5. Covid-19 has exacerbated the economic pressures felt by already marginalised and often poor religious or belief communities. This has made life significantly more difficult for these communities. It has also made them much more vulnerable to threats and external pressure. For example, following the outbreak of covid-19, many Hindus in Pakistan have been forced to convert to Islam in mass ceremonies in order to access jobs and opportunities, as well as to protect themselves from increasing stigmatisation. Similarly, thousands of young Hindu, Shi’a, Sikh and Christian girls in Pakistan are kidnapped and converted to Islam every year. This happens generally with impunity because of the vulnerable status of these communities and, in particular, these girls, who suffer double discrimination because of their gender and belief. Women from these communities have become much more vulnerable since the outbreak of covid-19 and this increased vulnerability puts them at much greater risk. As a result, many young girls from minority communities have been kidnapped and forcibly married in Pakistan in 2020 and incidents of domestic violence have increased dramatically, as they have done everywhere following the outbreak of covid-19. This huge increase in domestic violence has led to several reports of women from minority communities, such as the Yazidis, taking their lives.

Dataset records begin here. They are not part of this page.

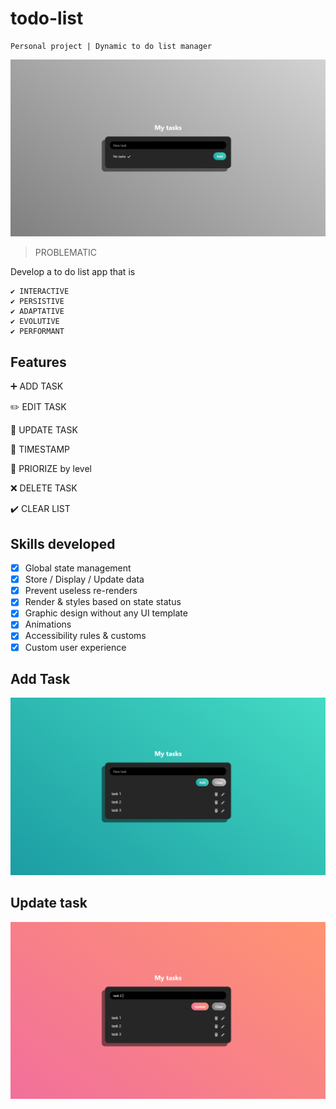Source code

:# todo-list

    Personal project | Dynamic to do list manager

<kbd>![Visuel](./todo-list-1.png)</kbd>

> PROBLEMATIC

Develop a to do list app that is

    ✔ INTERACTIVE
    ✔ PERSISTIVE
    ✔ ADAPTATIVE
    ✔ EVOLUTIVE
    ✔ PERFORMANT

## Features

:heavy_plus_sign: ADD TASK

:pencil2: EDIT TASK

:arrows_counterclockwise: UPDATE TASK

:calendar: TIMESTAMP

:triangular_flag_on_post: PRIORIZE by level

:x: DELETE TASK

:heavy_check_mark: CLEAR LIST


## Skills developed

- [x] Global state management
- [x] Store / Display / Update data
- [x] Prevent useless re-renders
- [x] Render & styles based on state status
- [x] Graphic design without any UI template
- [x] Animations
- [x] Accessibility rules & customs
- [x] Custom user experience

## Add Task

<kbd>![Visuel](./todo-list-2.png)</kbd>

## Update task

<kbd>![Visuel](./todo-list-3.png)</kbd>
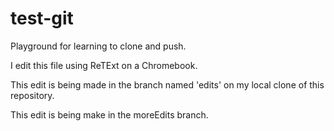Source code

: # test-git
Playground for learning to clone and push.

I edit this file using ReTExt on a Chromebook.

This edit is being made in the branch named 'edits' on my local clone of this repository.

This edit is being make in the moreEdits branch.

State crackdowns on marginalised religious and belief communities

6. Certain states have utilised the covid-19 outbreak as an excuse to intensify persecution of marginalised religious or belief communities. For example, China has increased its interference and surveillance of Tibetan Buddhists under the pretense of attempting to tackle the coronavirus, even using contact tracing apps to monitor every movement of Tibetan citizens. Similarly, in Pakistan, 1500 Hazaras were forcibly detained in March by Government authorities upon their return from a pilgrimage to Iran, while non-Hazara travellers coming from other countries were allowed to travel freely, some without even basic health screening.  There are many other examples of Governments using covid-19 to crackdown on groups it wants to control. These are so prevalent that the International Religious Freedom Alliance (a group of 27 countries including the UK) published a declaration in which it specifically calls on Governments to not use covid-19 as a justification for human rights violations.

Violent Conflict

7. In response to the covid-19 outbreak, many countries have seen increases in levels of violent conflict. This is because of how, in some cases, the pandemic has negatively interacted with the root causes of conflict such as youth unemployment, social and economic inequalities, and stigmatisation of minority groups. There has also been increasing reports of armed groups utilising the chaos and uncertainty caused by the pandemic, and the fact that state resources are being directed towards health interventions, to increase their activities. This increase in the rise of armed groups can have devastating consequences for countries as a whole, but it often creates a problem for religious or belief groups specifically. For example, according to the Institute for Development Studies, “with the security forces turning their attention to implementing lockdown measures, Daesh and others are re-emerging to attack minorities they previously had targeted, such as the Kakai’s. The UN has also noted that in response to the virus Daesh “is continuing its efforts to reassert itself in Iraq and the Syrian Arab Republic.” Similarly, in Nigeria, according to the US Institute for Peace, “Boko Haram has stepped up its attacks as the number of cases in Borno state grows. These attacks combined with other battles involving farmers and herders and increasing banditry in the northwest have displaced hundreds of thousands of people… The lockdown measures are increasing the demand for food in IDP camps, and the conditions in these camps make it challenging, if not impossible, for people to protect themselves from the virus.” These attacks have devastated Christian communities in Nigeria. Furthermore, the insecurity caused by the pandemic makes any health response much more difficult, thereby making the spread of the virus more likely.